Stevens J, Pickett K, Moore H, Reppucci ML, Phillips R, Moulton S, Bensard D. J. Trauma Acute Care Surg. 2021; ePub(ePub): ePub.

Copyright

(Copyright © 2021, Lippincott Williams and Wilkins)

DOI

10.1097/TA.0000000000003392

PMID

unavailable

Abstract

BACKGROUND: Thrombelastography (TEG) has emerged as a useful tool to diagnose coagulopathy and guide blood product usage during trauma resuscitations. This study sought to evaluate the correlation between TEG-directed blood product administration in severely injured pediatric trauma patients with blunt solid organ injuries (BSOI).

METHODS: Patients (<18 years) with severe BSOI who presented as highest-level trauma activations at two pediatric trauma centers (PTC) were included. TEG results were evaluated to determine indications for blood product administration and rates of TEG-directed resuscitation. Tetrachoric correlations and regression modeling were used to correlate TEG-directed resuscitation with clinical outcomes.
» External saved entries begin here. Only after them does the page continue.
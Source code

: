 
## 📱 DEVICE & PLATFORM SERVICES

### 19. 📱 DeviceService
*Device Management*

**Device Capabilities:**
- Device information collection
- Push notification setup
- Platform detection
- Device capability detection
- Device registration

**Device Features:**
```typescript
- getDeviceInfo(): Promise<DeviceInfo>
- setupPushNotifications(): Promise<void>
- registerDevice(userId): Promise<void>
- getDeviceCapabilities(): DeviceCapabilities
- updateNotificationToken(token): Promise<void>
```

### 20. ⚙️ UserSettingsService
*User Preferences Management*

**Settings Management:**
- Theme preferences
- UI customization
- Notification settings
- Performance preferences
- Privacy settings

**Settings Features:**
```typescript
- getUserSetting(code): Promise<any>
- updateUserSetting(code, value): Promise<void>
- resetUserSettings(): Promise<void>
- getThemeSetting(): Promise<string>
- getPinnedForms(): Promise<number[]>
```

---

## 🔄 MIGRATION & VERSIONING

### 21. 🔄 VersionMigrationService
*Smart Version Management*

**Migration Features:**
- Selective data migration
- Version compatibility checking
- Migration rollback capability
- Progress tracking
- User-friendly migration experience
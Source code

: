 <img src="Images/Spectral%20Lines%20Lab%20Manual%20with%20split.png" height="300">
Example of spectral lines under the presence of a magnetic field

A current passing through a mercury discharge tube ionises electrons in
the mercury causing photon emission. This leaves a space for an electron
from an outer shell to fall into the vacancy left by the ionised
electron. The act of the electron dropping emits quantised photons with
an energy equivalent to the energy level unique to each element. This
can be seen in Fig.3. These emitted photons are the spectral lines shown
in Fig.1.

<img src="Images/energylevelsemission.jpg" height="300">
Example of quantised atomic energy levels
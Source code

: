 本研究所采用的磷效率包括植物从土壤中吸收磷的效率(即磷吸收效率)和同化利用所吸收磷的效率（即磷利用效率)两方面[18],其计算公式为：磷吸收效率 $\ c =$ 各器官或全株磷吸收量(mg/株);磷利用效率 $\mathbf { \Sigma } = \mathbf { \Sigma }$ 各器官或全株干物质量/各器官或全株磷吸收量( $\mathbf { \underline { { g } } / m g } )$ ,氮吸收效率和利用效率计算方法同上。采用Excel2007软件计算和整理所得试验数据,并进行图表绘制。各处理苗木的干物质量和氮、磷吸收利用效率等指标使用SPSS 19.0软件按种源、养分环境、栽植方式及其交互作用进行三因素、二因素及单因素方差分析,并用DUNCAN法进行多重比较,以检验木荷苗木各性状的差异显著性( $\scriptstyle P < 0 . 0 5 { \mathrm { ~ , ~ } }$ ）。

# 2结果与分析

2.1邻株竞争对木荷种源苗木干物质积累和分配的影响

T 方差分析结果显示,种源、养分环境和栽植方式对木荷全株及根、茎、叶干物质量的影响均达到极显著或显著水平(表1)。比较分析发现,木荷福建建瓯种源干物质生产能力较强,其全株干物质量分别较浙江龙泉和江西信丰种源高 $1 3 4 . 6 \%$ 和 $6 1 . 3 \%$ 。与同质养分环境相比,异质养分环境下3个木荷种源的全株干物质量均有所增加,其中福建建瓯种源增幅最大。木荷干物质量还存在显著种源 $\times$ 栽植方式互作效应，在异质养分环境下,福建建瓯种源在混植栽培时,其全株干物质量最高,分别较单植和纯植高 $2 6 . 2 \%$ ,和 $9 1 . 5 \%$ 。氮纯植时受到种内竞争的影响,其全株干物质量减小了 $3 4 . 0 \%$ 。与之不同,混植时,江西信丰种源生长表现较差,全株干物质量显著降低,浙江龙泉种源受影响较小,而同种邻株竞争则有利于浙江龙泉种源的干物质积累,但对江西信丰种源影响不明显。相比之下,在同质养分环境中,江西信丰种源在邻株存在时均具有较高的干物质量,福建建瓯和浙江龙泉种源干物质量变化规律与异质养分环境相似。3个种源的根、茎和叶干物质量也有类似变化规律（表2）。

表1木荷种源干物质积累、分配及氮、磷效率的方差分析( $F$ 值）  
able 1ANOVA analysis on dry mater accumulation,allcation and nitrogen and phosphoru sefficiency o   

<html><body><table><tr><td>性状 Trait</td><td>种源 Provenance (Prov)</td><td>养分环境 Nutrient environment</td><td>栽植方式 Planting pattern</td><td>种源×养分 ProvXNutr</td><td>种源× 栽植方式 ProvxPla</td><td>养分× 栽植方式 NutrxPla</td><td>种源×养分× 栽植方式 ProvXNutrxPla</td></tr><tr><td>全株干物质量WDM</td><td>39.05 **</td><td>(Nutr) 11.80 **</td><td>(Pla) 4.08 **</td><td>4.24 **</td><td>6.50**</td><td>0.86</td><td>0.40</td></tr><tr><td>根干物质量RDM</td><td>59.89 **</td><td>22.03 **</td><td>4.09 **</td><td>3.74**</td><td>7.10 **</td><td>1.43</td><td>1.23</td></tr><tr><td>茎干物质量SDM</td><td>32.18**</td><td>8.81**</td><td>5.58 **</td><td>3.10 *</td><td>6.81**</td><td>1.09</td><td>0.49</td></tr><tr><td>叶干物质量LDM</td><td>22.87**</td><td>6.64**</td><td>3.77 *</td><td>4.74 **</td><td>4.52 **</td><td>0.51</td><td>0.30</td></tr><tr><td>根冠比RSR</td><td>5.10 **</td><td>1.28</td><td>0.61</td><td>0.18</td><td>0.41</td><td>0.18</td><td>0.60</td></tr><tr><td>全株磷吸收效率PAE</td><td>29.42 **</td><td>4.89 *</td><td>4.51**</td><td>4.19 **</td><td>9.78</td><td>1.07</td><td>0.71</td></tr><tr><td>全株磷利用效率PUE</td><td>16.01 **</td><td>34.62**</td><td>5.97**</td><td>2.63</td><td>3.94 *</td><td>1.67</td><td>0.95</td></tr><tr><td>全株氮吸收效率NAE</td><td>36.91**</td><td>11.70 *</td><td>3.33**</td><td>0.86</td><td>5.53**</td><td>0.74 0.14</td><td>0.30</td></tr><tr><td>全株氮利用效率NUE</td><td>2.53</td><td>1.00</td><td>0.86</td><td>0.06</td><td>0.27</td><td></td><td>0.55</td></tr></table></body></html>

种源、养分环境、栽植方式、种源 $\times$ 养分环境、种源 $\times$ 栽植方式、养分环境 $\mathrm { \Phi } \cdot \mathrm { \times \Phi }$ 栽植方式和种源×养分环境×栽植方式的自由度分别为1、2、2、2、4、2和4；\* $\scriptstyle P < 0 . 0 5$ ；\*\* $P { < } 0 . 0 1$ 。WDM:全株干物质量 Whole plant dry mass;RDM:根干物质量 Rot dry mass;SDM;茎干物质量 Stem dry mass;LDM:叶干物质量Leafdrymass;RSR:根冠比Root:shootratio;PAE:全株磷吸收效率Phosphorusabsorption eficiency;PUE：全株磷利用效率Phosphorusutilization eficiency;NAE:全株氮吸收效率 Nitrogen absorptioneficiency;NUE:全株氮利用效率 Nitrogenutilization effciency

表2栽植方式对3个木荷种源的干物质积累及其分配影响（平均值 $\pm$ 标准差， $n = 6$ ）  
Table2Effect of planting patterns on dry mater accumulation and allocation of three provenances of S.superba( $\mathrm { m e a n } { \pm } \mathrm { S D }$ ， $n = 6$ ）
RESULTS: Of 64 patients who met inclusion criteria, 32.8% (21) had elevated R-times and 23.4% (15) had shortened alpha-angles. MA was shortened in 29.7% (19) and LY30 > 3% was seen in 17.0% (9). TEG-directed resuscitation of FFP was followed 54.7% of the time compared to 67.2% and 81.2% for platelets and cryoprecipitate, respectively. TEG-directed resuscitation with platelets (OR 0.56, 95% CI, 0.33, 0.93, p = 0.03) and/or cryoprecipitate (OR 0.09, 95% CI, 0.01, 0.42, p = 0.003) were associated with decreased hospital length of stay and mortality, respectively.

CONCLUSION: Severely injured pediatric trauma patients with BSOI were often coagulopathic upon presentation to the Emergency Department. TEG-directed resuscitation with platelets and/or cryoprecipitate was followed for the majority of patients and was associated with improved outcomes. LEVEL OF EVIDENCE/TYPE OF STUDY: Level III, retrospective comparative study.